Side Effect Patterns in a Crossover Trial of Statin, Placebo, and No Treatment
James P Howard, Frances A Wood, Judith A Finegold, Alexandra N Nowbar, David M Thompson, Ahran D Arnold, Christopher A Rajkumar, Susan Connolly, Jaimini Cegla, Chris Stride, Peter Sever, Christine Norton, Simon A M Thom, Matthew J Shun-Shin, Darrel P Francis - Journal of the American College of Cardiology, 2021
Among patients who had stopped statins because of side effects, most statin-attributed symptoms were nocebo. Mean daily symptom intensity did not differ significantly between statin (16.3) and placebo (15.4) months (P=0.39), but both were markedly higher than no-tablet months (8.0, P<0.001), indicating symptoms were driven by the act of taking a tablet rather than the statin itself. The nocebo ratio was 0.90, meaning about 90% of the symptom burden on a statin was also experienced on placebo. This record is the open-access detailed analysis of the SAMSON trial (first reported as a brief letter, Wood et al., NEJM 2020), used here because its figures are publicly verifiable.
Key findings
- Among 60 patients (49 completed) who had previously stopped statins for side effects, mean daily symptom intensity was 8.0 during no-tablet months, 15.4 during placebo months, and 16.3 during statin months.

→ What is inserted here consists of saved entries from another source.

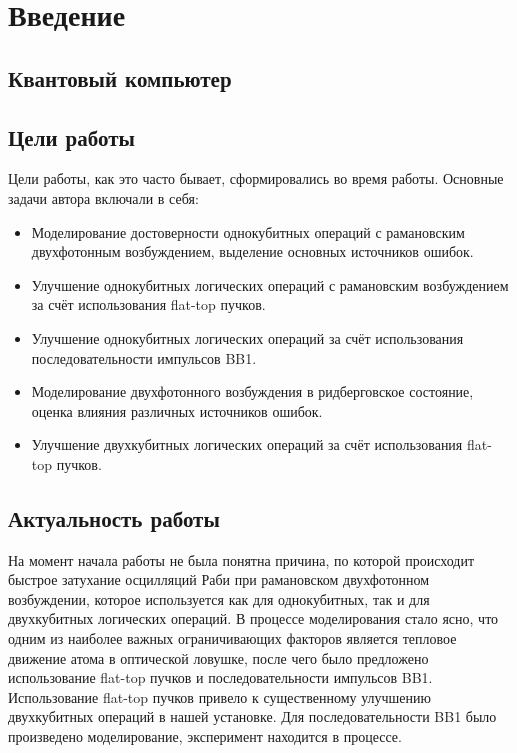 \newpage



\section{Введение}
\label{sec:Introduction} 


\subsection{Квантовый компьютер}



\subsection{Цели работы}

Цели работы, как это часто бывает, сформировались во время работы. Основные задачи автора включали в себя:

\begin{itemize}
	\item Моделирование достоверности однокубитных операций с рамановским двухфотонным возбуждением, выделение основных источников ошибок.

	\item Улучшение однокубитных логических операций с рамановским возбуждением за счёт использования flat-top пучков. 

	\item Улучшение однокубитных логических операций за счёт использования последовательности импульсов BB1.

	\item Моделирование двухфотонного возбуждения в ридберговское состояние, оценка влияния различных источников ошибок.

	\item Улучшение двухкубитных логических операций за счёт использования flat-top пучков. 
\end{itemize}

\subsection{Актуальность работы}

На момент начала работы не была понятна причина, по которой происходит быстрое затухание осцилляций Раби при рамановском двухфотонном возбуждении, которое используется как для однокубитных, так и для двухкубитных логических операций. В процессе моделирования стало ясно, что одним из наиболее важных ограничивающих факторов является тепловое движение атома в оптической ловушке, после чего было предложено использование flat-top пучков и последовательности импульсов BB1. Использование flat-top пучков привело к существенному улучшению двухкубитных операций в нашей установке. Для последовательности BB1 было произведено моделирование, эксперимент находится в процессе.

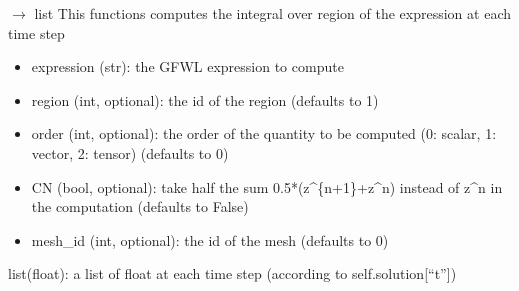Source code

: \documentclass[letterpaper,10pt,english]{sphinxmanual}
\begin{document}
\begin{fulllineitems}
\begin{fulllineitems}
\end{fulllineitems}


\begin{fulllineitems}
\label{\detokenize{scrimp:scrimp.dphs.DPHS.get_quantity}}
\pysigstartsignatures
\pysiglinewithargsret
{}
{\sphinxparamcomma {}\sphinxparamcomma {}\sphinxparamcomma {}\sphinxparamcomma {}}
{{ $\rightarrow$ list}}
\pysigstopsignatures
\sphinxAtStartPar
This functions computes the integral over region of the expression
at each time step
\begin{description}
\begin{itemize}
\item {} 
\sphinxAtStartPar
expression (str): the GFWL expression to compute

\item {} 
\sphinxAtStartPar
region (int, optional): the id of the region (defaults to \sphinxhyphen{}1)

\item {} 
\sphinxAtStartPar
order (int, optional): the order of the quantity to be computed (0: scalar, 1: vector, 2: tensor) (defaults to 0)

\item {} 
\sphinxAtStartPar
CN (bool, optional): take half the sum 0.5*(z\textasciicircum{}\{n+1\}+z\textasciicircum{}n) instead of z\textasciicircum{}n in the computation (defaults to False)

\item {} 
\sphinxAtStartPar
mesh\_id (int, optional): the id of the mesh (defaults to 0)

\end{itemize}

\sphinxAtStartPar
list(float): a list of float at each time step (according to self.solution{[}“t”{]})

\end{description}

\end{fulllineitems}


\end{fulllineitems}
\end{document}
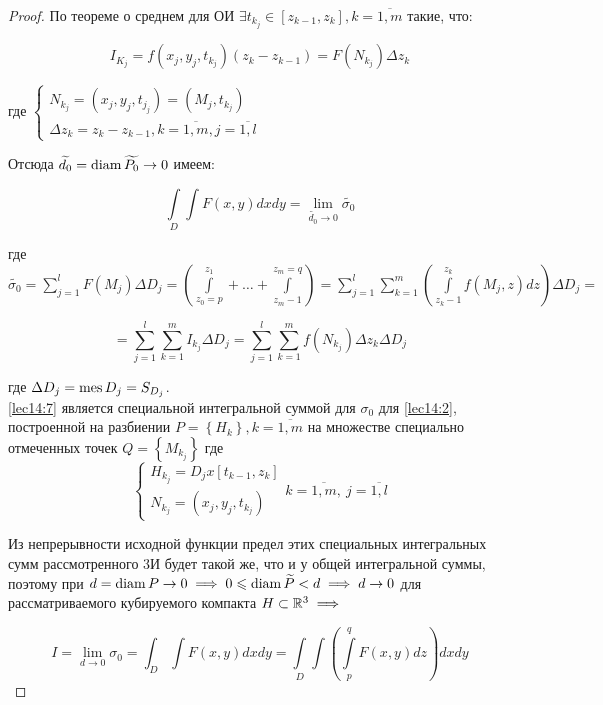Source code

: \documentclass[../../main.tex]{subfiles}
\begin{document}
\begin{proof}
		По теореме о среднем для ОИ $\exists t_{k_{j}} \in \left[z_{k - 1}, z_k \right], k = \overline{1, m}$ такие, что:
		 
		 \begin{equation}
		 	I_{K_j} = f\left(x_j, y_j, t_{k_j}\right)\left(z_k - z_{k - 1}\right) = F\left(N_{k_j}\right) \Delta z_k \label{lec14:5}
		 \end{equation}
		
		где $\begin{cases}
		N_{k_j} = (x_j, y_j, t_{j_j}) = (M_j, t_{k_j})\\
		\Delta z_k = z_k - z_{k - 1}, k = \overline{1, m}, j = \overline{1, l}
		\end{cases}$
		
		Отсюда $\widetilde{d_0} = \operatorname{diam} \widetilde{P_0} \to 0$ имеем: 
		
		\begin{equation}
		\int\limits_D \int F\left(x, y\right) dxdy = \lim\limits_{\widetilde{d_0} \to 0} \widetilde{\sigma_0} \label{lec14:6}
		\end{equation}
		
		где $\widetilde{\sigma_0} = \sum\limits_{j = 1}^{l} F\left(M_j\right) \Delta D_j = \left(\int\limits_{z_0 = p}^{z_1} + \ldots + \int\limits_{z_m - 1}^{z_m = q} \right) = \sum\limits_{j = 1}^{l} \sum\limits_{k = 1}^{m} \left(\int\limits_{z_k - 1}^{z_k} f(M_j, z)dz\right) \Delta D_j = $
		
		\begin{equation}
		= \sum\limits_{j = 1}^{l} \sum\limits_{k = 1}^{m} I_{k_j} \Delta D_j = \sum\limits_{j = 1}^{l} \sum\limits_{k = 1}^{m} f\left(N_{k_j}\right) \Delta z_k \Delta D_j \label{lec14:7}
		\end{equation}
		
		где $\Delta D_j = \operatorname{mes} D_j = S_{D_j}$.\\
		
		\eqref{lec14:7} является специальной интегральной суммой для $\sigma_0$ для \eqref{lec14:2}, построенной на разбиении $P = \left\{ H_k \right\}, k = \overline{1, m}$ на множестве специально отмеченных точек $Q = \left\{ M_{k_j}\right\}$ где 
		\[
		\begin{cases}
		H_{k_j} = D_j x \left[t_{k - 1}, z_k\right]\\
		N_{k_j} = (x_j, y_j, t_{k_j})
		\end{cases} k = \overline{1, m}, \ j = \overline{1, l}
		\]
		
		Из непрерывности исходной функции предел этих специальных интегральных сумм рассмотренного 3И будет такой же, что и у общей интегральной суммы, поэтому при $d = \operatorname{diam} P \to 0 \implies 0 \leqslant \operatorname{diam} \widetilde{P} < d \implies d \to 0$ для рассматриваемого кубируемого компакта $H \subset \mathbb{R}^3 \implies$
		
		\begin{equation}
		I = \lim\limits_{d \to 0} \sigma_0 = \int_{D} \int F\left(x, y\right) dxdy = \int\limits_D \int \left(\int\limits_{p}^{q} F\left(x, y\right) dz\right) dxdy \label{lec14:9}
		\end{equation}
		
	\end{proof}
	
\end{document}
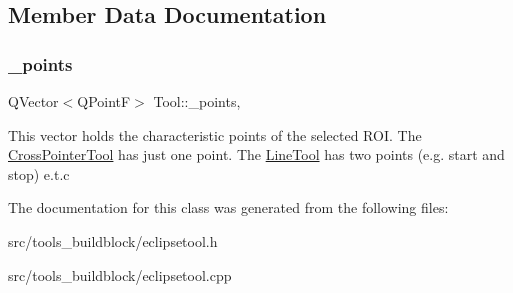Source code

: \subsection{Member Data Documentation}
\mbox{\label{classTool_a68be77a2e364a7b13d7206388ba5843e}} 
\subsubsection{\texorpdfstring{\+\_\+points}{\_points}}
{\footnotesize\ttfamily Q\+Vector$<$Q\+PointF$>$ Tool\+::\+\_\+points\hspace{0.3cm}{\ttfamily [protected]}, {\ttfamily [inherited]}}

This vector holds the characteristic points of the selected R\+OI. The \mbox{\hyperlink{classCrossPointerTool}{Cross\+Pointer\+Tool}} has just one point. The \mbox{\hyperlink{classLineTool}{Line\+Tool}} has two points (e.\+g. start and stop) e.\+t.\+c 

The documentation for this class was generated from the following files\+:\begin{DoxyCompactItemize}
\item 
src/tools\+\_\+buildblock/eclipsetool.\+h\item 
src/tools\+\_\+buildblock/eclipsetool.\+cpp\end{DoxyCompactItemize}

- There was no significant difference between statin and placebo months (16.3 vs 15.4, P=0.39), but both were markedly higher than no-tablet months (P<0.001).
- The nocebo ratio was 0.90, meaning about 90% of the symptom burden experienced on a statin was also experienced on placebo.
- Symptoms tracked the act of taking a tablet rather than the statin pharmacology, supporting a largely nocebo explanation for statin-attributed side effects.
Effect measures
- Other: Nocebo ratio 0.90 (about 90% of statin-attributed symptom burden also occurred on placebo)
- Other: Statin 16.3 vs placebo 15.4 mean daily symptom intensity (0-100 scale); difference not significantstatin 95% CI 13.0-19.6; placebo 95% CI 12.1-18.7; P=0.39
- Other: No-tablet 8.0 vs tablet (placebo or statin); both tablet arms significantly higherno-tablet 95% CI 4.7-11.3; P<0.001
Why this evidence tier (Moderate)
- Risk of bias:
- Randomized, double-blind n-of-1 crossover with placebo and no-treatment arms and app-based daily symptom capture - a rigorous within-patient design.
- Precision:
- Small sample (60 enrolled, 49 completed); the central estimate is clear, but the modest size contributes to the moderate rather than high tier.
- Directness:
- Directly measures whether statin-attributed symptoms exceed placebo, in exactly the patient group that had stopped statins for side effects.
- Consistency:
- Concordant with StatinWISE (Herrett 2021) and the broader statin nocebo literature.
- Funding / COI:
- Funded by the British Heart Foundation (PG/15/7/31235), which had no role in design, data collection, analysis, interpretation, or writing; individual author support from the Wellcome Trust (Howard), the NIHR (Nowbar), and the MRC (Rajkumar). The open-access paper states all other authors reported no relationships relevant to its contents, and no author reported a statin or pharmaceutical-company relationship - a clean COI profile, verified verbatim against the PMC full text.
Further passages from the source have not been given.